• Task requirements: Your task is to copy the lines of the data below from the line holding "- Int, indicating" through the line holding "4. At the end", inclusive, exactly and with nothing added.

(Records from a collection)

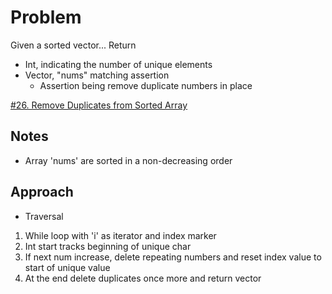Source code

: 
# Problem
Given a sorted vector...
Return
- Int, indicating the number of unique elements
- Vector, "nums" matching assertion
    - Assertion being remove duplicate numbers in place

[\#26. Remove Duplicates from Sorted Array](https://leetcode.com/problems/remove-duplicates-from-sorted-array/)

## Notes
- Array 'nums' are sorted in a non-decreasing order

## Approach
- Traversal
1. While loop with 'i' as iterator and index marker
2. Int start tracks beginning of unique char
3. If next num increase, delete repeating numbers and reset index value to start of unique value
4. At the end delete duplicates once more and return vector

---

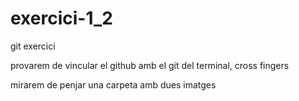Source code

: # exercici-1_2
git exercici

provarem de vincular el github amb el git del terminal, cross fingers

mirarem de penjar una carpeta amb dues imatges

• Answer to this task:
- Int, indicating the number of unique elements
- Vector, "nums" matching assertion
    - Assertion being remove duplicate numbers in place

[\#26. Remove Duplicates from Sorted Array](https://leetcode.com/problems/remove-duplicates-from-sorted-array/)

## Notes
- Array 'nums' are sorted in a non-decreasing order

## Approach
- Traversal
1. While loop with 'i' as iterator and index marker
2. Int start tracks beginning of unique char
3. If next num increase, delete repeating numbers and reset index value to start of unique value
4. At the end delete duplicates once more and return vector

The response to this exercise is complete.